Triprotic Acids and Bases - Online Tutor, Practice Problems & Exam Prep

For triprotic acid. We're going to use the general formula of H₃A. Because of this formula, we say that it can donate 3 acidic hydrogens, and as a result of these three acidic hydrogens we have three possible K_A values.

Now we're going to say here, in terms of K magnitude, K₁ is always larger than K₂, which is always larger than K₃. And that's because with each H⁺ lost, it becomes harder to lose that second or third H⁺ ion. The harder it is to lose the smaller K_A is.

Here we're going to say that K_A1 deals with donating the first acidic proton, K₂ deals with donating the 2nd acidic proton, and K₃ deals with donating the 3rd and final acidic proton for our triprotic acid, right?
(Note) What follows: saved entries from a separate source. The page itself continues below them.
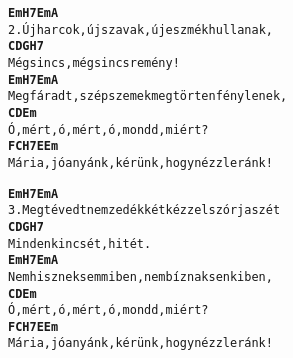 \newpage
{}
\kottastart
{}
\kottaend
\begin{minipage}{\textwidth}
\begin{alltt}
\textbf{   Em         H7         Em         A}
2. Új harcok, új szavak, új eszmék hullanak,
\textbf{    C         D          G   H7}
   Mégsincs, mégsincs remény!
\textbf{    Em          H7         Em        A}
   Megfáradt, szép szemek megtörten fénylenek,
\textbf{   C        D            Em}
   Ó, mért, ó, mért, ó, mondd, miért?
\textbf{           F          C            H7      E   Em}
   Mária, jó anyánk, kérünk, hogy nézz le ránk!
\end{alltt}
\vspace{0.0cm}
\versszakspacing
\end{minipage}
\begin{minipage}{\textwidth}
\begin{alltt}
\textbf{   Em         H7         Em         A}
3. Megtévedt nemzedék két kézzel szórja szét
\textbf{   C       D          G   H7}
   Minden kincsét, hitét.
\textbf{    Em          H7        Em         A}
   Nem hisznek semmiben, nem bíznak senkiben,
\textbf{   C        D            Em}
   Ó, mért, ó, mért, ó, mondd, miért?
\textbf{           F          C            H7      E   Em}
   Mária, jó anyánk, kérünk, hogy nézz le ránk!
\end{alltt}
\vspace{0.0cm}
\versszakspacing
\end{minipage}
So keep this in mind when we're dealing with triprotic acids, we have to worry about what kind of K is involved. Are we talking about donating the first, second or third proton for a given species?

For a triprotic acid, we're going to see the relationships between the K values and their respective KB values are shown as all right. So when it comes to a triprotic acid, sometimes you'll hear the term polyprotic acid. That just means it has more than two. OK, but for this level of chemistry, triprotic is a sealing.

Now with a triprotic acid, we actually have four different forms that it can take as it slowly gives up an H⁺ at each step. In the first one we have H₃A. It has full possession of all of its acidic H ions, so this would represent the acidic form Here. Giving away the first H would create H₂A^-, Giving away that first H⁺ is tied to K_a1 here, this is somewhere in the middle, so we're going to call this the intermediate form 1.

H₂A^- can donate the second H⁺ and become HA₂^-, giving away the second H⁺ is connected to K_a2. This is somewhat in the middle, so this is the intermediate form 2. Then finally HA₂^- can donate away its final H⁺ ion to create A^3-. So this would give us K_a3. This final form has lost all of its acidic H⁺ ions. This is the basic form.

Now, we talked about the relationship between K_a and K_b. So how is K_b related to this? Well, let's say we're starting out with the basic form and we decided we're going this way. Accepting the first H ion would change A^3- into HA₂^-. Accepting the first H⁺ means we're connected to K_b1. This form here could accept an H and become this intermediate form 1. Here accepting the second H⁺ would be K_b2, and then finally H₂A^- could accept the final H to become the acidic form again. So accepting that third H⁺ would be connected to K_b3.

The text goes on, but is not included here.